What are Hydroponics?

Hydroponics is a plant growing method that uses no soil, but rather a water-based solution of nutrients. Instead of soil, the root system is supported by an inert substance such as perlite, clay pellets, vermiculite, rock wool, or peat moss. The plant's roots will have direct access to the nutrient solution, and they must also have access to oxygen in order to grow properly.

Advantages of Hydroponics

The biggest advantage of using hydroponics to grow your plants is that their growth rate is greatly increased. You can expect them to mature as much as 25% faster and yield up to 30% more than their soil-grown counterparts.
The reason the plants grow bigger and faster is that they do not have to work as hard to get nutrients. Since a hydroponically-grown plant will be able to get all it needs with a small root system, it can focus on above-ground growth.
The nutrient system and pH levels must be carefully controlled. A hydroponic system actually uses less water than it takes to grow plants in the soil because there is less evaporation. Surprisingly, hydroponics is also better for the environment because it reduces pollution from soil runoff.

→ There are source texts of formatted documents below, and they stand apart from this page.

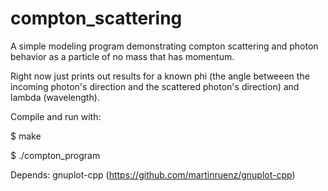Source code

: # compton_scattering
A simple modeling program demonstrating compton scattering and photon behavior as a particle of no mass that has momentum.

Right now just prints out results for a known phi (the angle betweeen the incoming photon's direction and the scattered photon's direction) and lambda (wavelength). 

Compile and run with:

$ make

$ ./compton_program



Depends: gnuplot-cpp (https://github.com/martinruenz/gnuplot-cpp)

Disadvantages of Hydroponics

Although there are many advantages to growing plants with a hydroponic system, there are disadvantages as well. For one thing, a hydroponics system will cost more than growing plants in the soil.
It can take a lot of time to set up a large hydroponics system. It also requires a lot of time to maintain the system. You will have to monitor the solution's pH and nutrient levels every day.
Hydroponics systems can also be risky. If there is a pump failure, it can kill all your plants in only hours. The plants are completely dependent on a steady supply of water because the growing medium cannot store water the way soil can.

Hydroponic Growing Tips

• It is best if the nutrient solution in your reservoir is changed every two to three weeks.
• The temperature of the water in your reservoir should be kept between 65 and 75 degrees. The temperature can be maintained through the use of a water heater or water chiller.
• You can increase circulation and keep the nutrient solution oxygenated by using an air pump with an air stone.
• If your plant looks sickly and is distorted or discolored, the first thing you ought to do is check the pH. If pH is not the problem, you should flush the system with Clearex or a similar solution.
• After you finish a growing cycle, you should flush, clean, and sterilize your entire system. First, drain the reservoir and remove any debris. Then run the system for a day or so with a mix of non-chlorine bleach and water. You should use 1/8 of a cup of bleach to a gallon of water. Lastly, drain the system and flush it with water to remove any residual bleach.

Why Hydroponics?

Hydroponics is a great choice for all sorts of growers. It allows you to meticulously control the variables that affect plant growth. If a hydroponic system is fine-tuned, it can yield more produce and higher quality produce than a soil-based system.

Do you want to grow big, juicy, delicious plants? If so, hydroponics is probably the right choice for you. Although the equipment and work required can seem intimidating at first, once you get the hang of it, it will seem simple. Start with a small setup and keep it simple, and you are on your way to an amazing hydroponic system.